Work instruction - Your answer should be the lines from the start of the records through the line with "# Motivation", copied word for word.

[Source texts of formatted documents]
=-=-=

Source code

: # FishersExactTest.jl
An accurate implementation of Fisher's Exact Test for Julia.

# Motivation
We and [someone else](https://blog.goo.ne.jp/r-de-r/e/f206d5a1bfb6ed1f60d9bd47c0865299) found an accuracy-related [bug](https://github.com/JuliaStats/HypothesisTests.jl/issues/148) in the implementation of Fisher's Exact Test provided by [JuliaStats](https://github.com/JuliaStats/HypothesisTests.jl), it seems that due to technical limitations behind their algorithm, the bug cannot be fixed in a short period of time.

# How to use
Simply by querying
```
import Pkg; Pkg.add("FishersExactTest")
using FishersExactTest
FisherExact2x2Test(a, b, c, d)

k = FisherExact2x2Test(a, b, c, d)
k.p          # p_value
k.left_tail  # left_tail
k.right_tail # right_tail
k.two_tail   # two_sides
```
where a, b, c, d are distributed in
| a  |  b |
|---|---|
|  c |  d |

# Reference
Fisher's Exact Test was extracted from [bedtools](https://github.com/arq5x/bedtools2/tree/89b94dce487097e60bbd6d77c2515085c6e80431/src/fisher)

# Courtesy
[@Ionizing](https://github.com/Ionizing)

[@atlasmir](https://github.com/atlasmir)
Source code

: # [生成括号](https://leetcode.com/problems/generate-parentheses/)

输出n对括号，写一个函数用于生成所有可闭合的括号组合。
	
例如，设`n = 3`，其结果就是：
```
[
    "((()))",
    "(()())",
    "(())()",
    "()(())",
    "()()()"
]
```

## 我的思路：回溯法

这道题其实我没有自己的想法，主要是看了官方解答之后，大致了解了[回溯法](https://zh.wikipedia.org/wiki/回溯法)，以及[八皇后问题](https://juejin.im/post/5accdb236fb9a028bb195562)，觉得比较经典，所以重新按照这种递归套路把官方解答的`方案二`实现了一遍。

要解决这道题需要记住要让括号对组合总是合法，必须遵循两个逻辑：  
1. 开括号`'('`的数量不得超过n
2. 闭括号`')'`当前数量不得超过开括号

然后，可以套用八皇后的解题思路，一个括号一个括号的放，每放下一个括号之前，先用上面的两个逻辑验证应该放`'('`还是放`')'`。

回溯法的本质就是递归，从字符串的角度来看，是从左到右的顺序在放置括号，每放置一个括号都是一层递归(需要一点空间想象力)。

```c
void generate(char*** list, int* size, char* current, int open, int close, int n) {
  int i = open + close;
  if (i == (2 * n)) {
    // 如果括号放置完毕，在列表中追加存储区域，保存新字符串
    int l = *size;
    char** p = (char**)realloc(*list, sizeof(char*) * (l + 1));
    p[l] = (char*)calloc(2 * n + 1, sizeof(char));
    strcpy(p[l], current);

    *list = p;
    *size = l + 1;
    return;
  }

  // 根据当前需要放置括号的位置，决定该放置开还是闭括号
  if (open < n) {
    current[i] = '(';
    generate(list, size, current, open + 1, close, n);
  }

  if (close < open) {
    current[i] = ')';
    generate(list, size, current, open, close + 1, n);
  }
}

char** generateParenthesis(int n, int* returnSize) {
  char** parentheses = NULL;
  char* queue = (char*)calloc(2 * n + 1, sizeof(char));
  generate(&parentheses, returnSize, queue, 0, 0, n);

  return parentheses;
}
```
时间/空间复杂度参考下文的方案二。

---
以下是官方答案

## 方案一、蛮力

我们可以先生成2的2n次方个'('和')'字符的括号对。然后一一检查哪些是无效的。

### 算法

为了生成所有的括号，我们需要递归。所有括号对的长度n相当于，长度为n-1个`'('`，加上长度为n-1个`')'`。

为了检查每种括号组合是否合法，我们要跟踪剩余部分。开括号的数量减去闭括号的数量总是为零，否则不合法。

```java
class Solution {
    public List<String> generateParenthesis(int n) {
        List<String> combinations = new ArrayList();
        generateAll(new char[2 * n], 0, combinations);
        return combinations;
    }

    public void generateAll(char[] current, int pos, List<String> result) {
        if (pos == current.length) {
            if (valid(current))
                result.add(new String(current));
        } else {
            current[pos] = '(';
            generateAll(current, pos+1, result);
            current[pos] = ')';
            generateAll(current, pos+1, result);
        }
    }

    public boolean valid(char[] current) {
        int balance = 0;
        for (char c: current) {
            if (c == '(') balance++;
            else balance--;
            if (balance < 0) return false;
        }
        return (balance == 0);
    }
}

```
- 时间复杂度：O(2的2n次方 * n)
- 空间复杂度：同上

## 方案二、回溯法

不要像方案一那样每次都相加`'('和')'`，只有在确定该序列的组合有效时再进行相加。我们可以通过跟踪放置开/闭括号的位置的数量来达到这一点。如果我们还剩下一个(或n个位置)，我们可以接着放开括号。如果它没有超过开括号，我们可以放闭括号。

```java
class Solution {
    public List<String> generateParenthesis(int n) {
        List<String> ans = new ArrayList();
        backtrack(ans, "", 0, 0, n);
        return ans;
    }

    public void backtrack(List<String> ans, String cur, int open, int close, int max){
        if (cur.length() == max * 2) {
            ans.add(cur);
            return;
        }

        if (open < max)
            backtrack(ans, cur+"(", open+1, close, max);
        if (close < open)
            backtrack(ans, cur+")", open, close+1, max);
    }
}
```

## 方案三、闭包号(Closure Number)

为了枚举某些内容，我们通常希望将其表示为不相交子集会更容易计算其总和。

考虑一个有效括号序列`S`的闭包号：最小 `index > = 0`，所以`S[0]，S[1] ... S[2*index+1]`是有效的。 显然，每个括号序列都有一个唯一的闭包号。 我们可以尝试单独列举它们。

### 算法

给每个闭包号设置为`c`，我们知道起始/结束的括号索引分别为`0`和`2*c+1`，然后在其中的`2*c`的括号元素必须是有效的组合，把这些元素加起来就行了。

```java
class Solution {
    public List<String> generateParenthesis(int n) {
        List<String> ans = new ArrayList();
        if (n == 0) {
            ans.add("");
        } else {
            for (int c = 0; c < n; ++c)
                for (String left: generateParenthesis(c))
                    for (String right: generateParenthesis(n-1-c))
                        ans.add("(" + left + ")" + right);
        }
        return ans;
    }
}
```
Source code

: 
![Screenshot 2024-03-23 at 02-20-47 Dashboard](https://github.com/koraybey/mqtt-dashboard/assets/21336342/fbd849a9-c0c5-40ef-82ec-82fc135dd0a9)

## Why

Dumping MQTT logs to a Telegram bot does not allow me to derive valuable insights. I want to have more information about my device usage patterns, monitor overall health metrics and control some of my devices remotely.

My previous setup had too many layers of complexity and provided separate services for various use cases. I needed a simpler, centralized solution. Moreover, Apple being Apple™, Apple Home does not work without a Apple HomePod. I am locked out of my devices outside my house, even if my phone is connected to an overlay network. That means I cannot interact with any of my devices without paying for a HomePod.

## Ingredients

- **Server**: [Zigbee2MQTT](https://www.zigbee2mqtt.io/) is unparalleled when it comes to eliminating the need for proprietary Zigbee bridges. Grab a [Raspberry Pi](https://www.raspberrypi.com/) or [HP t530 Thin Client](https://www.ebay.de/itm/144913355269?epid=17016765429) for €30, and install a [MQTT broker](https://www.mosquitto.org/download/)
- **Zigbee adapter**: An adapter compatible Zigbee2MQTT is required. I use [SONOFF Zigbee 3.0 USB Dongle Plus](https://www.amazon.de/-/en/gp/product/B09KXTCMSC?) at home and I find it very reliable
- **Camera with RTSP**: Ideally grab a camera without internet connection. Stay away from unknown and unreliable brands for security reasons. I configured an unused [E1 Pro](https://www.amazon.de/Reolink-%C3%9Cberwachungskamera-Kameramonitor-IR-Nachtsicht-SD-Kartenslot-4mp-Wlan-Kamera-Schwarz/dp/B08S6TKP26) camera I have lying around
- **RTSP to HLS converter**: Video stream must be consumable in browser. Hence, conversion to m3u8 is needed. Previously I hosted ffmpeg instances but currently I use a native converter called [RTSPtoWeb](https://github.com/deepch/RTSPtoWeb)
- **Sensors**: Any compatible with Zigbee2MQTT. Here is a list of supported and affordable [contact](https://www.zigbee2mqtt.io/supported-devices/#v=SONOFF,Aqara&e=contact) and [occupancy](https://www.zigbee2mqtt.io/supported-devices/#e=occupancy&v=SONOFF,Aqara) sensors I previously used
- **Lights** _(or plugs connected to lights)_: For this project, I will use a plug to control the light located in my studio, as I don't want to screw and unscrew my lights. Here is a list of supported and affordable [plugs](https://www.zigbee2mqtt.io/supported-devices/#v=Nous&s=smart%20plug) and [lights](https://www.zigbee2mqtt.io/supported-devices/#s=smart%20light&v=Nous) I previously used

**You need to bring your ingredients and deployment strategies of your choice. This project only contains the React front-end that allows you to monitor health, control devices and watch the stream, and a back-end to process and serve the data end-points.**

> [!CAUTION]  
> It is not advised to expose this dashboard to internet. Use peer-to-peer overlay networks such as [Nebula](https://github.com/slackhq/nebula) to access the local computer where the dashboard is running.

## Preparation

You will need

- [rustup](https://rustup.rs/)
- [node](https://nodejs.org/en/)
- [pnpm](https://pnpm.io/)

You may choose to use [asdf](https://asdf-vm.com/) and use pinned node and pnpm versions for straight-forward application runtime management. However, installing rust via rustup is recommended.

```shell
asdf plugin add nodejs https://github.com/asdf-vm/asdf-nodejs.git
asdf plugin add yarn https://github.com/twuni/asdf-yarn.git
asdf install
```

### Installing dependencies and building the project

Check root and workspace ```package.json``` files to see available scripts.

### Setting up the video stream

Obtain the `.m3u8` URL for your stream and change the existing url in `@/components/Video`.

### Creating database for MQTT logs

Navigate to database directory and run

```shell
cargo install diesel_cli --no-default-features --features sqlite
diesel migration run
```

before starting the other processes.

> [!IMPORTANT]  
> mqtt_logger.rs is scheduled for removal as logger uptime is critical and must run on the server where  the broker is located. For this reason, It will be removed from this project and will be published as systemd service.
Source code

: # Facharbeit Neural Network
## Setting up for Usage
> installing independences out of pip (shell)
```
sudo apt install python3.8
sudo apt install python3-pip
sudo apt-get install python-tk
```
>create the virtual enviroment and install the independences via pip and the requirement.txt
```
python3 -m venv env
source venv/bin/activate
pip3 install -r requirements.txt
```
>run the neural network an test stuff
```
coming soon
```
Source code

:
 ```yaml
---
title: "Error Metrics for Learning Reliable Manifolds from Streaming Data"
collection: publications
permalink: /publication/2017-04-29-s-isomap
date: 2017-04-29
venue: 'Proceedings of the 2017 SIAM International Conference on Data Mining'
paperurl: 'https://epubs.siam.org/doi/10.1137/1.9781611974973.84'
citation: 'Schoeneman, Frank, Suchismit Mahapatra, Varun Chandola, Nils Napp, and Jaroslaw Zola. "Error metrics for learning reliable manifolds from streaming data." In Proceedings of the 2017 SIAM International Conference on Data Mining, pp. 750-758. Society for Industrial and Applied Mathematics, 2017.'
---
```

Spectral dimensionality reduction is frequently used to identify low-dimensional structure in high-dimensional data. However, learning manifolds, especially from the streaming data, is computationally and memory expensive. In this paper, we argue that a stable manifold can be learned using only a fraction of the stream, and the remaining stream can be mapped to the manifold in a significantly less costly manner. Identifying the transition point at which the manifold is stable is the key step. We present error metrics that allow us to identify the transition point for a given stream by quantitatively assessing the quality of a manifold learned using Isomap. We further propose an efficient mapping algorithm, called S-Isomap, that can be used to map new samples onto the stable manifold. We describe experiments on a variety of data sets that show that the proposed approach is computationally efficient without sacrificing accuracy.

=-=-=

Task output -
Source code

: # FishersExactTest.jl
An accurate implementation of Fisher's Exact Test for Julia.

# Motivation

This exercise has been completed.